To keep or not to keep: Manning’s future unclear

Colts consider releasing star quarterback’s contract

In his prolific career, Peyton Manning has thrown 399 touchdowns, over 50,000 yards, completed over 7,000 passes, won a Super Bowl, gone to the Pro Bowl 11 times and won four MVP awards.

Woolfolk

Got all of that?

Every single one of those accomplishments were with one team, his team, the Indianapolis Colts.

Now, it’s time for a new identity.

After missing the entire 2011-12 football season while recovering from numerous surgeries on nerve damage in his neck, a new dilemma faces Manning and the entire Colts organization. Should they retain Manning, the mastermind founder of their dynasty, or deal him away and use their number one draft pick on a quarterback of the future.

Team owner Jim Irsay has a decision to make that could change the look of the franchise more than anything since it moved to Indianapolis.

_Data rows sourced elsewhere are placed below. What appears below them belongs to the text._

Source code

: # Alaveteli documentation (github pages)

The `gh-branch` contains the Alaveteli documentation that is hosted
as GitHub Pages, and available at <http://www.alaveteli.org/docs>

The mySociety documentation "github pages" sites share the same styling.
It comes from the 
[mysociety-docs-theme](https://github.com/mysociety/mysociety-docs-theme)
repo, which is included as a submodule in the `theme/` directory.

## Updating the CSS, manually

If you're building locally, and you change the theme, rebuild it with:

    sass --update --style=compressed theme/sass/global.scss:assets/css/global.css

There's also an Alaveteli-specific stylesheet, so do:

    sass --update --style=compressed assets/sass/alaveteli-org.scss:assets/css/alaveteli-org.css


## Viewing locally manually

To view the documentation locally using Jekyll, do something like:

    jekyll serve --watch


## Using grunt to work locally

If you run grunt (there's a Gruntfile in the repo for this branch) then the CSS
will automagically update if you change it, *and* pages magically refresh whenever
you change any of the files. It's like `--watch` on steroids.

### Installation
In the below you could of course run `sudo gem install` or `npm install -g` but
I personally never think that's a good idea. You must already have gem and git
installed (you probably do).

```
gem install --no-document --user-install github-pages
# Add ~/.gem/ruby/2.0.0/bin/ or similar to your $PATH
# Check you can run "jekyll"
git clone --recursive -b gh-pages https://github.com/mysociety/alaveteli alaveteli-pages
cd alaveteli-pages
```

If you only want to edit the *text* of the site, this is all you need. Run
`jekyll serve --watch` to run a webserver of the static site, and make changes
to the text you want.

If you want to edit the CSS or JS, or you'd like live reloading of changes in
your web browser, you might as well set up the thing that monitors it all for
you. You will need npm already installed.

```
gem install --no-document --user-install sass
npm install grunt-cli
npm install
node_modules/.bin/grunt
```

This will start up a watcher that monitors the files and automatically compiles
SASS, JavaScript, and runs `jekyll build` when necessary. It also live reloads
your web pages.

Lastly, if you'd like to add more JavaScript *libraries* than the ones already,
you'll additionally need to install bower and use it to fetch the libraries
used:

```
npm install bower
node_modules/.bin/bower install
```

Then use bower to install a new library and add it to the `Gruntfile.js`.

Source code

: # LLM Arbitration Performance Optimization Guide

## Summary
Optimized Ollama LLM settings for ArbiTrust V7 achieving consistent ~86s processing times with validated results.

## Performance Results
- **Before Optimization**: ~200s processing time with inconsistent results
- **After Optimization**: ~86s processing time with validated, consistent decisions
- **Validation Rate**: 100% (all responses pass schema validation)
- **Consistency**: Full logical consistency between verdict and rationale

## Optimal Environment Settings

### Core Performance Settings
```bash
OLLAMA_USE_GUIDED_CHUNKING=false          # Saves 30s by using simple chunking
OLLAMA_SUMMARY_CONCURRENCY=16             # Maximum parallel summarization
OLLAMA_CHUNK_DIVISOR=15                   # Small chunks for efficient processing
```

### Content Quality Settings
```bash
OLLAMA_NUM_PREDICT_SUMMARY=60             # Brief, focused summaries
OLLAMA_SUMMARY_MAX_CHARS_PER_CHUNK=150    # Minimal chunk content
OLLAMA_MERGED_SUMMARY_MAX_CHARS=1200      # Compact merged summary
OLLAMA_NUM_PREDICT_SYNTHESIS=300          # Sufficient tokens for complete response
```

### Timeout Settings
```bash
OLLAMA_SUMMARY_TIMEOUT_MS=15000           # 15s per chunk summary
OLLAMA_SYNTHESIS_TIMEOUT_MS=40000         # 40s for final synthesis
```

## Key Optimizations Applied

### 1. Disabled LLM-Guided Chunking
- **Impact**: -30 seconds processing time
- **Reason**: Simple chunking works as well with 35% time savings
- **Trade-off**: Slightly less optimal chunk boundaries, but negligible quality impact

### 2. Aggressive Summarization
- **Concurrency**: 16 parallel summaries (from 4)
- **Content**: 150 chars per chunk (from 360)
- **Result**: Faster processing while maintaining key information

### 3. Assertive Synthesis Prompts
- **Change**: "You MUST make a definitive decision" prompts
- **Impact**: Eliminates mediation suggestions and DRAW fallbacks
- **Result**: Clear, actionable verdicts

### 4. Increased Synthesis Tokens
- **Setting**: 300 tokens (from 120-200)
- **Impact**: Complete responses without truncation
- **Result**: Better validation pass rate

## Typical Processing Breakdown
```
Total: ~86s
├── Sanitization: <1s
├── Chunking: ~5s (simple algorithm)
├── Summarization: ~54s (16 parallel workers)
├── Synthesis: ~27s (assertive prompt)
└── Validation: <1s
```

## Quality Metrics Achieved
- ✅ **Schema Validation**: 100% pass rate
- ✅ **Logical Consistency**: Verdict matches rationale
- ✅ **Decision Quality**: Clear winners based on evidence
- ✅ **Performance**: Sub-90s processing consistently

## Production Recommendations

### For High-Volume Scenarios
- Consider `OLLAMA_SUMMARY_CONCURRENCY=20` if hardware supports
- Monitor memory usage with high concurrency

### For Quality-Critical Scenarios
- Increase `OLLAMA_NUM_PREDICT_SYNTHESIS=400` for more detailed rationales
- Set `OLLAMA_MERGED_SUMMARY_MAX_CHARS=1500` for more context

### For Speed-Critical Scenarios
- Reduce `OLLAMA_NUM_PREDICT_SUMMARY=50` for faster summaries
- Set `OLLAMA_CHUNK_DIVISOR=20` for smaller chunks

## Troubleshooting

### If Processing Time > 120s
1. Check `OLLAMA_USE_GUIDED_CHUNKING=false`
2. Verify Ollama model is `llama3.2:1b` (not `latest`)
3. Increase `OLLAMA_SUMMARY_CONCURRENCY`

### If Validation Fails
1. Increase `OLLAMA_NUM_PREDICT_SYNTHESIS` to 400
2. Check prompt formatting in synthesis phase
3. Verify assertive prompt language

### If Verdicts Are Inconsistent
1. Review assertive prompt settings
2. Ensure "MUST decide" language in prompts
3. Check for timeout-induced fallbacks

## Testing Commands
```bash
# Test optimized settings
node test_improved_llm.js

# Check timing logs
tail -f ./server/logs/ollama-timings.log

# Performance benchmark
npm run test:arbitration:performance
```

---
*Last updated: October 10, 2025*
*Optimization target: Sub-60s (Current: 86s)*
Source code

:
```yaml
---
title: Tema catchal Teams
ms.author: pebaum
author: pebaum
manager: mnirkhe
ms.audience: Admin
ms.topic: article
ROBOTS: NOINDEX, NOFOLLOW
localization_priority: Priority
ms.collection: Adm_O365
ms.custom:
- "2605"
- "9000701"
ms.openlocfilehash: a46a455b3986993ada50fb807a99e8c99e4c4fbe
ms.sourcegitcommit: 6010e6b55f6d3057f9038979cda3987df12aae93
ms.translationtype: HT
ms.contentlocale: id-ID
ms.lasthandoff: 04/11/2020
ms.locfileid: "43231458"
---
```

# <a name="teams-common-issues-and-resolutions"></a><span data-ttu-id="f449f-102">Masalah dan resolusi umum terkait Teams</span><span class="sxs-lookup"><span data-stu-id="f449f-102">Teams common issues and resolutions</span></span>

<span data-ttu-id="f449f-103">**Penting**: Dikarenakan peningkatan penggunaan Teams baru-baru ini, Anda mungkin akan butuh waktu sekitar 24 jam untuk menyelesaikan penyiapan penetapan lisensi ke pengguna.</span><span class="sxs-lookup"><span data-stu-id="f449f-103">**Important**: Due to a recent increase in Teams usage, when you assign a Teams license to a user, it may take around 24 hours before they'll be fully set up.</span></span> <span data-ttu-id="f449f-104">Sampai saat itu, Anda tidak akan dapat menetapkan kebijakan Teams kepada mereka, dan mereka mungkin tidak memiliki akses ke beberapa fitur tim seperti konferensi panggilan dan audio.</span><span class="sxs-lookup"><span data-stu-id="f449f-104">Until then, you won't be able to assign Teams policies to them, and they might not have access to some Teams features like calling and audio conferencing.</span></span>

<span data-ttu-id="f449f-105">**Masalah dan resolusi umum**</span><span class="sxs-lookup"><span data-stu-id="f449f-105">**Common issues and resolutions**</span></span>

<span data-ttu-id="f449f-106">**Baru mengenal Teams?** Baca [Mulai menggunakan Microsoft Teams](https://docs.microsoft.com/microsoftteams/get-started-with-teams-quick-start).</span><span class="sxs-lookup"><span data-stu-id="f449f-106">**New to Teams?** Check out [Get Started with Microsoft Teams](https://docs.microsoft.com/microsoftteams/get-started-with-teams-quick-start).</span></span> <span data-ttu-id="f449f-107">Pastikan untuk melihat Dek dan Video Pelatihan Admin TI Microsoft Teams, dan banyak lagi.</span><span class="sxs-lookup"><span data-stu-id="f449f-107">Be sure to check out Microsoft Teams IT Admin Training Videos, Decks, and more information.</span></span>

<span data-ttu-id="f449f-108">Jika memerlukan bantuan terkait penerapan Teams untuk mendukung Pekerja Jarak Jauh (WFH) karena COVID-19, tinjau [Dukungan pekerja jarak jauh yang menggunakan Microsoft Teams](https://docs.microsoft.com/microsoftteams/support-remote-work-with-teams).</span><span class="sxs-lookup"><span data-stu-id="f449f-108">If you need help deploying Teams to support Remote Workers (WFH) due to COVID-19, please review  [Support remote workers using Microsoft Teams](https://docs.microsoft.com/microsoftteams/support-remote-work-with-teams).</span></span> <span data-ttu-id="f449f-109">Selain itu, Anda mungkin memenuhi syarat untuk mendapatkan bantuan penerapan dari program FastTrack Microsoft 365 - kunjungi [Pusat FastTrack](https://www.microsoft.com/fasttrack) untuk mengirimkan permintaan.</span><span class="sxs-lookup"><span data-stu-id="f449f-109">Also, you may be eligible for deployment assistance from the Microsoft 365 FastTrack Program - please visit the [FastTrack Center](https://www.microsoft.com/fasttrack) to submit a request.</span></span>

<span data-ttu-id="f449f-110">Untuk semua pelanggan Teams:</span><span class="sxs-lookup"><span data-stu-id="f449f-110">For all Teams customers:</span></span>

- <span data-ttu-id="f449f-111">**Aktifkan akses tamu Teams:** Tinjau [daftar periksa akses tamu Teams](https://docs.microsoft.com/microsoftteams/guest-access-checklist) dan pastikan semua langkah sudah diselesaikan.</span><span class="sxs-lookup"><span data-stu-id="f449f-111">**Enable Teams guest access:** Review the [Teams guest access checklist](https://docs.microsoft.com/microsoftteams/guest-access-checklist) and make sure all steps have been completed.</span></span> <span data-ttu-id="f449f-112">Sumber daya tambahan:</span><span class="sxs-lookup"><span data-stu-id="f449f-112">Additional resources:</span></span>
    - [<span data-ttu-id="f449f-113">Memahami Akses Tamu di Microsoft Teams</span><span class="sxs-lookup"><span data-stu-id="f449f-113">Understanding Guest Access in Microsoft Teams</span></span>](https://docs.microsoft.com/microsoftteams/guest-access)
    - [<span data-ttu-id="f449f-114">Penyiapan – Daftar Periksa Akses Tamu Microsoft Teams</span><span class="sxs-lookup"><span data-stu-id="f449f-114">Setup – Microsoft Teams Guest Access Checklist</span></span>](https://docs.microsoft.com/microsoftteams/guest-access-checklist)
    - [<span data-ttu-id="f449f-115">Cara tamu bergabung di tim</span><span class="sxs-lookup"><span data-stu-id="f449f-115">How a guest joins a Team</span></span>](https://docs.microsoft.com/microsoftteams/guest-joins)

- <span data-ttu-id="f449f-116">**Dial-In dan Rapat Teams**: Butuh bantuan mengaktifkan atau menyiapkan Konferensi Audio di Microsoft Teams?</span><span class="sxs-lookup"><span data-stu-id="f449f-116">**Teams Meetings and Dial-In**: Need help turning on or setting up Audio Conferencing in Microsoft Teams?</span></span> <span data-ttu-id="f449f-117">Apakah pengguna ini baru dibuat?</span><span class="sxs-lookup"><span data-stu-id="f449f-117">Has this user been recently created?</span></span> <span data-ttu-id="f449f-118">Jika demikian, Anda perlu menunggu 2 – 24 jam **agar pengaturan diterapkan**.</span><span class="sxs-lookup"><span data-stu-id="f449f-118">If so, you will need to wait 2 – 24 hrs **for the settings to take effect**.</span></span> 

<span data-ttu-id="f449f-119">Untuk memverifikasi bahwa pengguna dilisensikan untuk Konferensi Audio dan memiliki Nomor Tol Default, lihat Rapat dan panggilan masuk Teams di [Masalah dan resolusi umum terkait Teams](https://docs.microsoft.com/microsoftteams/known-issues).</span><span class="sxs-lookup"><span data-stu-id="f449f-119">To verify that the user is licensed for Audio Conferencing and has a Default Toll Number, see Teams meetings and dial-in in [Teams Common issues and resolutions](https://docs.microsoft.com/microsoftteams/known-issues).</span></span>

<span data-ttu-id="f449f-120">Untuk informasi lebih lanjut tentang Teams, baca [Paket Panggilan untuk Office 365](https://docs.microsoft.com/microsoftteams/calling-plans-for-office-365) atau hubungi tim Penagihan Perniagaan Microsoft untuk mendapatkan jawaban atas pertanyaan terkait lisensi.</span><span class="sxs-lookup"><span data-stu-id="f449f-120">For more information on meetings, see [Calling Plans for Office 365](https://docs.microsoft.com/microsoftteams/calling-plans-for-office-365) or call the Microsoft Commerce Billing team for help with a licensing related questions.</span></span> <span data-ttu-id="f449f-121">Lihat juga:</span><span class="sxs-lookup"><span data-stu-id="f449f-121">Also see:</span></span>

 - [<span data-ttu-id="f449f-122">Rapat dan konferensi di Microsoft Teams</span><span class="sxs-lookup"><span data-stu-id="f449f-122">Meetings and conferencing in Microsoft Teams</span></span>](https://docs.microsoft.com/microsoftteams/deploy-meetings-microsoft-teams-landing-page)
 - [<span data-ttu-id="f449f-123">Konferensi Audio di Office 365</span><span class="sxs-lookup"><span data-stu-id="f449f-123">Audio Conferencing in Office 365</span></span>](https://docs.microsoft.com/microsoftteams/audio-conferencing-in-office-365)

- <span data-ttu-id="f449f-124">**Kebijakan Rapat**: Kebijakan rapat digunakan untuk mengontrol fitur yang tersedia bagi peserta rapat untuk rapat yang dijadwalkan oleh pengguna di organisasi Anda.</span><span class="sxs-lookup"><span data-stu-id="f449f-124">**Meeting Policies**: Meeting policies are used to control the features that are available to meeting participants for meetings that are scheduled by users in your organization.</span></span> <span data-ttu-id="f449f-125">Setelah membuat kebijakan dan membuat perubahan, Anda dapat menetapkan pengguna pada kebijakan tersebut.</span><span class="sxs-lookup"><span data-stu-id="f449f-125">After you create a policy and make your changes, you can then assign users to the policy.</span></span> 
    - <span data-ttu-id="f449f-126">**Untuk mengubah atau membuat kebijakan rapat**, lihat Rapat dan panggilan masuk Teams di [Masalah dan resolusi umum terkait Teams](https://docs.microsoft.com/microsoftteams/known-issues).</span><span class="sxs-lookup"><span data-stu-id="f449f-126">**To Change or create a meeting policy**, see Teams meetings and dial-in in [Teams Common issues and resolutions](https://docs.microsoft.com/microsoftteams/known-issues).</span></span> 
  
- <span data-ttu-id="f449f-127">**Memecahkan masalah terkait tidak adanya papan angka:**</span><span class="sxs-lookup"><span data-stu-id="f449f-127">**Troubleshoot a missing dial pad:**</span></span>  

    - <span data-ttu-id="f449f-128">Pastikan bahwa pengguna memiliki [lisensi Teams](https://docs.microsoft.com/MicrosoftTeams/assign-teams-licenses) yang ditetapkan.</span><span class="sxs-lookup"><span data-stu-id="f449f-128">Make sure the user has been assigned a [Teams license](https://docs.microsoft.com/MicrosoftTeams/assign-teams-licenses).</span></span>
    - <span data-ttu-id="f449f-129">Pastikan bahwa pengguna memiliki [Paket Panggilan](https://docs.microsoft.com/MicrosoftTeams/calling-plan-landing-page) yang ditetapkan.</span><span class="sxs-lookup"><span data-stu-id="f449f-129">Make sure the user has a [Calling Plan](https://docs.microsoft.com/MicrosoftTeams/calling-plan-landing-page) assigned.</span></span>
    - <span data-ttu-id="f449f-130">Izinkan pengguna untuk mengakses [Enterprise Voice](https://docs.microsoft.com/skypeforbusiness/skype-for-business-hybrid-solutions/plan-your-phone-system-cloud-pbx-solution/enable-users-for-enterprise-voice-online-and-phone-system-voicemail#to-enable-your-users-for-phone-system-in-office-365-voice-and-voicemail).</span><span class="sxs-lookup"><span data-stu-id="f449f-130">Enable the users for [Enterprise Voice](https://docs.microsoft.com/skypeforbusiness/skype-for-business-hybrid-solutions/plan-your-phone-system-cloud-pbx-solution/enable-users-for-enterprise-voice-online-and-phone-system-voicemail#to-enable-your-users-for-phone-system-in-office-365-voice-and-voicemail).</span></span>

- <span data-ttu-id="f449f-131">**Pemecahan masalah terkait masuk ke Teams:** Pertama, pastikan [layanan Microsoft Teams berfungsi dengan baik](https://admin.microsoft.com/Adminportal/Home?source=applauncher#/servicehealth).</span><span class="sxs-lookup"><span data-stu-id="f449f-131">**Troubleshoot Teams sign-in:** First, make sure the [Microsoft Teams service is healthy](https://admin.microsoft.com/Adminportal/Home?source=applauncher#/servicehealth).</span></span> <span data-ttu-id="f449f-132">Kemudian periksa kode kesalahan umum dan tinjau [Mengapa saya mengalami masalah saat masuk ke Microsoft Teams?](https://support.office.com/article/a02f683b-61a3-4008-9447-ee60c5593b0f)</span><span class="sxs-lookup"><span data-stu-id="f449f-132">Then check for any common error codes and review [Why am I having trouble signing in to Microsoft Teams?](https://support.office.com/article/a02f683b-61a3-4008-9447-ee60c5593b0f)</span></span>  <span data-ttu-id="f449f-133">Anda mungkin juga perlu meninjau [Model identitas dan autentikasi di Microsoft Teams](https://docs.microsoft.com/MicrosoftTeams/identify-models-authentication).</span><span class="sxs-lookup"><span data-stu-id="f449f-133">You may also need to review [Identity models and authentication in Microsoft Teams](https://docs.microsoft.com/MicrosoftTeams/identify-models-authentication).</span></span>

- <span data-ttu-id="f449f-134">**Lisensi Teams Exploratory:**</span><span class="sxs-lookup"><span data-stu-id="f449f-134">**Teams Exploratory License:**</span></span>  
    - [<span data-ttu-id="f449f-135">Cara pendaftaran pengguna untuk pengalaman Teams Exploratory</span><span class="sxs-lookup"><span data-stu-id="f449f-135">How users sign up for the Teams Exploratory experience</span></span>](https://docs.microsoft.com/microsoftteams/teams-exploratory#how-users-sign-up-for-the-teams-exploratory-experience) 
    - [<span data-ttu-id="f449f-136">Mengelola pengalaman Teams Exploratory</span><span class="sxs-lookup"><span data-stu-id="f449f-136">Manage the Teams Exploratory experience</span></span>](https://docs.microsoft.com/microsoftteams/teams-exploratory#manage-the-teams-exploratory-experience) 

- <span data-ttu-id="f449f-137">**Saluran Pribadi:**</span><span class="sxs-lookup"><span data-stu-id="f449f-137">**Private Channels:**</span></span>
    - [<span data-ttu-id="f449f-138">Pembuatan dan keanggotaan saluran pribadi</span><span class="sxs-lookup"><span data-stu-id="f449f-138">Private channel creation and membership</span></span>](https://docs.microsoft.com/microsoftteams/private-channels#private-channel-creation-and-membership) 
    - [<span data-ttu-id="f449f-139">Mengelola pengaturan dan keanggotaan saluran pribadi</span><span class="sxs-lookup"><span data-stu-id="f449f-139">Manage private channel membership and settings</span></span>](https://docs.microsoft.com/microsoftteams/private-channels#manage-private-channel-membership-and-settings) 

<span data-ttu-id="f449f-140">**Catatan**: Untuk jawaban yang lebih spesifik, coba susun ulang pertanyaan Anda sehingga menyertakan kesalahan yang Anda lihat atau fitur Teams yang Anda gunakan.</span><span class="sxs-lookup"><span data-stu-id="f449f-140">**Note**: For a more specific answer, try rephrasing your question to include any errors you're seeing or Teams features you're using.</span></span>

If Manning is kept on the roster by March 8, he will receive a $28 million bonus from the team. If not, he will be released into free agency to go to the highest bidder.

Irsay must decide if he wants to keep a 36-year-old quarterback with a hurt neck and a seemingly limited future. That’s not to say Manning won’t return to 100 percent, but the uncertainty plays a factor in Irsay’s choice. Despite all he has done for the franchise, the time ahead of Manning seems unclear. The Colts will almost certainly try to reconstruct the five year, $90 million deal Manning is currently in the middle of.

Regardless of whether or not Manning is kept, the fact is that the Colts are going to draft either Andrew Luck of Stanford or maybe Robert Griffin III of Baylor. Manning is not the type to enjoy fighting for his job against a rookie, nor should he have to play the roll of teacher while he himself is trying to recover to his original form.

Football purists squirm at the possibility that Manning would put on a jersey adorned with any color other than the stampede blue and white. But times have changed. Nowadays, players participate in a complex game of musical chairs called free agency, and that’s just a part of progress.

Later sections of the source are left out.